▸ **About this exercise**: Identify all lines below that hold "процессов" and collect them.

▸ **Record set**:
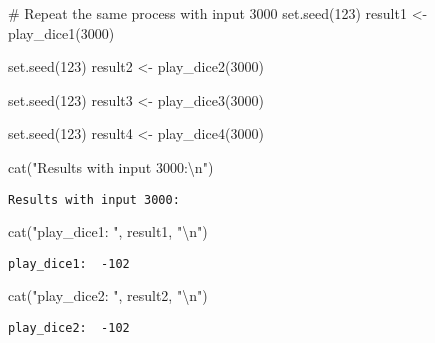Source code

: \documentclass[
  letterpaper,
  DIV=11,
  numbers=noendperiod]{scrartcl}
\newenvironment{Shaded}{\begin{snugshade}}{\end{snugshade}}
\newcommand{\CommentTok}[1]{\textcolor[rgb]{0.37,0.37,0.37}{#1}}
\newcommand{\DecValTok}[1]{\textcolor[rgb]{0.68,0.00,0.00}{#1}}
\newcommand{\FunctionTok}[1]{\textcolor[rgb]{0.28,0.35,0.67}{#1}}
\newcommand{\NormalTok}[1]{\textcolor[rgb]{0.00,0.23,0.31}{#1}}
\newcommand{\OtherTok}[1]{\textcolor[rgb]{0.00,0.23,0.31}{#1}}
\newcommand{\SpecialCharTok}[1]{\textcolor[rgb]{0.37,0.37,0.37}{#1}}
\newcommand{\StringTok}[1]{\textcolor[rgb]{0.13,0.47,0.30}{#1}}
\begin{document}
\begin{Shaded}
\begin{Highlighting}[]
\CommentTok{\# Repeat the same process with input 3000}
\FunctionTok{set.seed}\NormalTok{(}\DecValTok{123}\NormalTok{)}
\NormalTok{result1 }\OtherTok{\textless{}{-}} \FunctionTok{play\_dice1}\NormalTok{(}\DecValTok{3000}\NormalTok{)}

\FunctionTok{set.seed}\NormalTok{(}\DecValTok{123}\NormalTok{)}
\NormalTok{result2 }\OtherTok{\textless{}{-}} \FunctionTok{play\_dice2}\NormalTok{(}\DecValTok{3000}\NormalTok{)}

\FunctionTok{set.seed}\NormalTok{(}\DecValTok{123}\NormalTok{)}
\NormalTok{result3 }\OtherTok{\textless{}{-}} \FunctionTok{play\_dice3}\NormalTok{(}\DecValTok{3000}\NormalTok{)}

\FunctionTok{set.seed}\NormalTok{(}\DecValTok{123}\NormalTok{)}
\NormalTok{result4 }\OtherTok{\textless{}{-}} \FunctionTok{play\_dice4}\NormalTok{(}\DecValTok{3000}\NormalTok{)}

\FunctionTok{cat}\NormalTok{(}\StringTok{"Results with input 3000:}\SpecialCharTok{\textbackslash{}n}\StringTok{"}\NormalTok{)}
\end{Highlighting}
\end{Shaded}

\begin{verbatim}
Results with input 3000:
\end{verbatim}

\begin{Shaded}
\begin{Highlighting}[]
\FunctionTok{cat}\NormalTok{(}\StringTok{"play\_dice1: "}\NormalTok{, result1, }\StringTok{"}\SpecialCharTok{\textbackslash{}n}\StringTok{"}\NormalTok{)}
\end{Highlighting}
\end{Shaded}

\begin{verbatim}
play_dice1:  -102 
\end{verbatim}

\begin{Shaded}
\begin{Highlighting}[]
\FunctionTok{cat}\NormalTok{(}\StringTok{"play\_dice2: "}\NormalTok{, result2, }\StringTok{"}\SpecialCharTok{\textbackslash{}n}\StringTok{"}\NormalTok{)}
\end{Highlighting}
\end{Shaded}

\begin{verbatim}
play_dice2:  -102 
\end{verbatim}
\end{document}
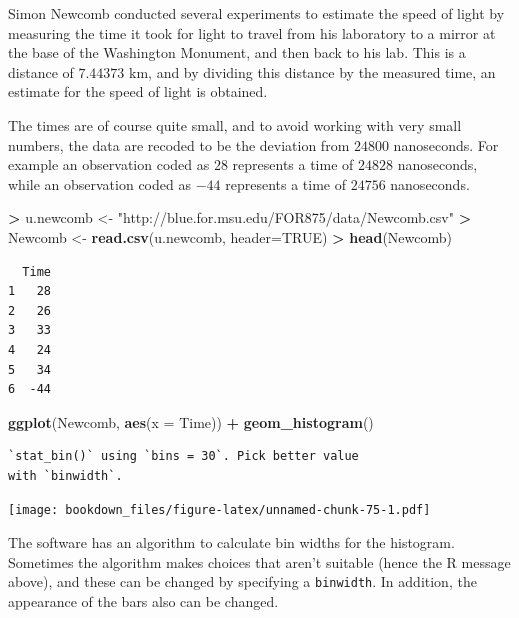 \documentclass[]{krantz}
\makeatletter
\newenvironment{Shaded}{\begin{snugshade}}{\end{snugshade}}
\newcommand{\KeywordTok}[1]{\textcolor[rgb]{0.27,0.27,0.27}{\textbf{#1}}}
\newcommand{\DataTypeTok}[1]{\textcolor[rgb]{0.27,0.27,0.27}{#1}}
\newcommand{\StringTok}[1]{\textcolor[rgb]{0.5,0.5,0.5}{#1}}
\newcommand{\OtherTok}[1]{\textcolor[rgb]{0.37,0.37,0.37}{#1}}
\newcommand{\OperatorTok}[1]{\textcolor[rgb]{0.43,0.43,0.43}{\textbf{#1}}}
\newcommand{\NormalTok}[1]{#1}
\newenvironment{kframe}{%
\medskip{}
\setlength{\fboxsep}{.8em}
 \def\at@end@of@kframe{}%
 \ifinner\ifhmode%
  \def\at@end@of@kframe{\end{minipage}}%
  \begin{minipage}{\columnwidth}%
 \fi\fi%
 \def\FrameCommand##1{\hskip\@totalleftmargin \hskip-\fboxsep
 \colorbox{shadecolor}{##1}\hskip-\fboxsep
     \hskip-\linewidth \hskip-\@totalleftmargin \hskip\columnwidth}%
 \MakeFramed {\advance\hsize-\width
   \@totalleftmargin\z@ \linewidth\hsize
   \@setminipage}}%
 {\par\unskip\endMakeFramed%
 \at@end@of@kframe}
\renewenvironment{Shaded}{\begin{kframe}}{\end{kframe}}
\makeatother
\begin{document}
Simon Newcomb conducted several experiments to estimate the speed of
light by measuring the time it took for light to travel from his
laboratory to a mirror at the base of the Washington Monument, and then
back to his lab. This is a distance of \(7.44373\) km, and by dividing
this distance by the measured time, an estimate for the speed of light
is obtained.

The times are of course quite small, and to avoid working with very
small numbers, the data are recoded to be the deviation from \(24800\)
nanoseconds. For example an observation coded as \(28\) represents a
time of \(24828\) nanoseconds, while an observation coded as \(-44\)
represents a time of \(24756\) nanoseconds.

\begin{Shaded}
\begin{Highlighting}[]
\OperatorTok{>}\StringTok{ }\NormalTok{u.newcomb <-}\StringTok{ "http://blue.for.msu.edu/FOR875/data/Newcomb.csv"}
\OperatorTok{>}\StringTok{ }\NormalTok{Newcomb <-}\StringTok{ }\KeywordTok{read.csv}\NormalTok{(u.newcomb, }\DataTypeTok{header=}\OtherTok{TRUE}\NormalTok{)}
\OperatorTok{>}\StringTok{ }\KeywordTok{head}\NormalTok{(Newcomb)}
\end{Highlighting}
\end{Shaded}

\begin{verbatim}
  Time
1   28
2   26
3   33
4   24
5   34
6  -44
\end{verbatim}

\begin{Shaded}
\begin{Highlighting}[]
\KeywordTok{ggplot}\NormalTok{(Newcomb, }\KeywordTok{aes}\NormalTok{(}\DataTypeTok{x =}\NormalTok{ Time)) }\OperatorTok{+}\StringTok{ }\KeywordTok{geom_histogram}\NormalTok{()}
\end{Highlighting}
\end{Shaded}

\begin{verbatim}
`stat_bin()` using `bins = 30`. Pick better value
with `binwidth`.
\end{verbatim}

\texttt{[image: bookdown\_files/figure-latex/unnamed-chunk-75-1.pdf]}

The software has an algorithm to calculate bin widths for the histogram.
Sometimes the algorithm makes choices that aren't suitable (hence the R
message above), and these can be changed by specifying a
\texttt{binwidth}. In addition, the appearance of the bars also can be
changed.
\end{document}
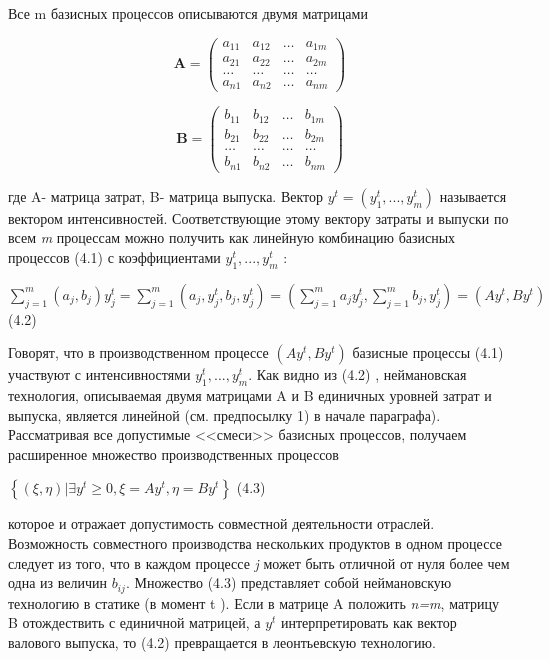 \documentclass[12pt, 4paper]{book}
\begin{document}
{Все m базисных процессов описываются двумя матрицами

\begin{center}
\begin{displaymath}
\mathbf{A} =
\left( \begin{array}{cccc}
a_{11} & a_{12} & \ldots & a_{1m} \\
a_{21} & a_{22} & \ldots & a_{2m} \\
\ldots & \ldots & \ldots & \ldots \\
a_{n1} & a_{n2} & \ldots & a_{nm} 
\end{array} \right)
\end{displaymath}
\end{center}
\begin{center}
\begin{displaymath}
\mathbf{B} =
\left( \begin{array}{cccc}
b_{11} & b_{12} & \ldots & b_{1m} \\
b_{21} & b_{22} & \ldots & b_{2m} \\
\ldots & \ldots & \ldots & \ldots \\
b_{n1} & b_{n2} & \ldots & b_{nm} 
\end{array} \right)
\end{displaymath}
\end{center}
где A- матрица затрат, B- матрица выпуска. Вектор $y^t=(y_{1}^t,...,y_{m}^t)$ называется вектором интенсивностей. Соответствующие этому вектору затраты и выпуски по всем \textit{m} процессам можно получить как линейную комбинацию базисных процессов (4.1) с коэффициентами $y_{1}^t,...,y_{m}^t$ :
\begin{center}
$\sum\limits_{j=1}^{m}(a_j,b_j)y_{j}^{t}=\sum\limits_{j=1}^{m}(a_j,y_{j}^{t},b_j,y_{j}^t)=(\sum\limits_{j=1}^{m}a_j y_{j}^t,\sum\limits_{j=1}^{m} b_j,y_{j}^t) = (A y^{t},B y^t)$ (4.2)
\end{center}
\par

Говорят, что в производственном процессе $(A y^{t},B y^t)$ базисные процессы (4.1) участвуют с интенсивностями  $y_{1}^t,...,y_{m}^t$. Как видно из (4.2) , неймановская технология, описываемая двумя матрицами A и B единичных уровней затрат и выпуска, является линейной (см. предпосылку 1) в начале параграфа). Рассматривая все допустимые <<смеси>> базисных процессов, получаем расширенное множество производственных процессов
\begin{center}
$\left\{ (\xi,\eta)| \exists y^t \geq 0 , \xi = A y^t, \eta = B y^t \right\}$ (4.3)
\end{center}
которое и отражает допустимость совместной деятельности отраслей. Возможность совместного производства нескольких продуктов в одном процессе следует из того, что в каждом процессе \textit{j} может быть отличной от нуля более чем одна из величин $b_{ij}$. Множество (4.3) представляет собой неймановскую технологию в статике (в момент t ). Если в матрице A положить \textit{n=m}, матрицу B отождествить с единичной матрицей, а $y^t$ интерпретировать как вектор валового выпуска, то (4.2) превращается в леонтьевскую технологию.
\par

}
\end{document}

▸ **Written response**:
{Все m базисных процессов описываются двумя матрицами
где A- матрица затрат, B- матрица выпуска. Вектор $y^t=(y_{1}^t,...,y_{m}^t)$ называется вектором интенсивностей. Соответствующие этому вектору затраты и выпуски по всем \textit{m} процессам можно получить как линейную комбинацию базисных процессов (4.1) с коэффициентами $y_{1}^t,...,y_{m}^t$ :
Говорят, что в производственном процессе $(A y^{t},B y^t)$ базисные процессы (4.1) участвуют с интенсивностями  $y_{1}^t,...,y_{m}^t$. Как видно из (4.2) , неймановская технология, описываемая двумя матрицами A и B единичных уровней затрат и выпуска, является линейной (см. предпосылку 1) в начале параграфа). Рассматривая все допустимые <<смеси>> базисных процессов, получаем расширенное множество производственных процессов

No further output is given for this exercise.